No deja de ser peligroso que los Estados Unidos, que en el colmo del
desconocimiento sobre la realidad del vecindario le apostaron las fichas
a la alternativa más fraudulenta imaginable, el golpista Juan Guaidó,
opten algún día por otro desatino en la impaciencia por adueñarse de un
entorno geoestratégico de primer orden, y, claro está, de una tentadora
riqueza en petróleo y minerales que creen suya y a la mano, y que, en
efecto, la precisan.
Dialogar sin habla
Existiría la opción del diálogo, nadie lo duda, la salida sensata, la
elección obvia, pero no es cuestión de aplomos. Se trata del
exhibicionismo de una superioridad cada vez más cuestionable.

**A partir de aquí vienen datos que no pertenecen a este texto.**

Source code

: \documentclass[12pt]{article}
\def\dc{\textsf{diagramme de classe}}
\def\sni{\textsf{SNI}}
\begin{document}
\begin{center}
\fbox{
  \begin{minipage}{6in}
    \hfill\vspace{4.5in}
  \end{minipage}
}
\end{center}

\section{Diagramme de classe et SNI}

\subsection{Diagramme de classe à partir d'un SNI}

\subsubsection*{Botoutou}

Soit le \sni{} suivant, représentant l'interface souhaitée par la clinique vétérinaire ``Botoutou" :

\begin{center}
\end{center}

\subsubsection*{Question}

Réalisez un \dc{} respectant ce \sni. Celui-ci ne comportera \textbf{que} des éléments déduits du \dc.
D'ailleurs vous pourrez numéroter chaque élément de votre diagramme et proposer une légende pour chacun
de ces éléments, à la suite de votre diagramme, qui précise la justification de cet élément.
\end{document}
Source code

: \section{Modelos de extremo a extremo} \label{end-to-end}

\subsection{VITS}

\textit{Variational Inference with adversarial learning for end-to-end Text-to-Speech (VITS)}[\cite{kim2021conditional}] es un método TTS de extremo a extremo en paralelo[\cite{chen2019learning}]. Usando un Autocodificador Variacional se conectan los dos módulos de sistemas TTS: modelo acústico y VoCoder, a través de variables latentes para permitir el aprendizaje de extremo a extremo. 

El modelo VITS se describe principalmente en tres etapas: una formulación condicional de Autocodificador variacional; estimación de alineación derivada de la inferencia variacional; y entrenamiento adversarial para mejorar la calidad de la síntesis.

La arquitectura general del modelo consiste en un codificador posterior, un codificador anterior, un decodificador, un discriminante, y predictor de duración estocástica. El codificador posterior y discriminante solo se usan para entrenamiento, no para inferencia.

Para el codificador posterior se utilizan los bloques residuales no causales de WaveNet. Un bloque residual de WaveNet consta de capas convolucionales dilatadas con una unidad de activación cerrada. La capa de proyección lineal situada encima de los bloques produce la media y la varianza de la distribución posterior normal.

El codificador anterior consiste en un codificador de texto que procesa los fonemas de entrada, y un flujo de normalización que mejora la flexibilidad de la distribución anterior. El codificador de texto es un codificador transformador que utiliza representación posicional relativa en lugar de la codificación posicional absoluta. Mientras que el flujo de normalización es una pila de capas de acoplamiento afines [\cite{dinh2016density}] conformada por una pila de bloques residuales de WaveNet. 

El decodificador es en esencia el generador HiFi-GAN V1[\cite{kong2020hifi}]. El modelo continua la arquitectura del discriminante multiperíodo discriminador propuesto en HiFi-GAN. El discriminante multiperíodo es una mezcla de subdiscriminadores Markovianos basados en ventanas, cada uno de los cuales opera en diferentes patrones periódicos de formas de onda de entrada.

El orgullo herido de los mandamases estadounidenses salteados en su
soberbia. Del Trump de las cifras tramposas y la desmesura a la
intimidación confesional de Pence; del Pompeo de turbión por la región a
la turbulenta bocaza de Bolton, o al ánima en pena de Abrams. Con el
concierto de países serviles, dependientes, que actúan por encima de
jurisprudencias y acuerdos internacionales gracias a los bríos tribales
conferidos por la manada, como Colombia, Brasil, Argentina o Chile, para
no salir de Suramérica.
De tal modo que a la dupla de insidiosos y aprovechados sólo volverá a
quedarle por hacer lo que ha venido haciendo mal hace rato: socavar la
unión, esa que le da forma y vuelo a la fortaleza de los pueblos.
El enemigo lanza saetas por los cuatro costados. Ni siquiera la
emplumada con ayudas humanitarias da en el talón de Aquiles. ¿Dónde
diablos queda el mentado talón? Eso, quién lo duda, desespera.
Mas no dejarán de arrojarlas adonde sea porque, salga lo que saliere,
sería la única manera de volver: los de aquí, al poder de los
proustianos tiempos perdidos; los de allá, a la dominación que entre
guerras comerciales, tecnológicas, mediáticas y territoriales se les
escurre por entre los dedos.
La unión, la fuerza
Y entonces todos corrieren, como lo dicen los españoles en la
secuencia preposicional tan suya, a por el país. Raudos a por las
riquezas para retardar el siniestro ineludible. Sólo que ni unos ni
otros se repartirán algo más que espejos (para los egoístas locales) y
espejismos (entre los ególatras foráneos).
“Como la concordia hace crecer las cosas pequeñas, la discordia trae
la mayor decadencia”, escribió el espléndido Salustio en su Guerra de Yugurta,
entre el 41 y el 40 a.C. Una guerra de victoria titubeante, además, en
la que por primera vez se atacó la soberbia de la nobleza, según
apreciación del historiador. Los siglos de los siglos moldearían el
enunciado y lo simplificaron para el subrayado: “La unión hace la
fuerza”.
Venezuela nos muestra que, aun en los azarosos años de posverdades y
demás mentiras modernizadas, la proverbial frase de aquellos tiempos de
grescas entre númidas y romanos todavía es cierta.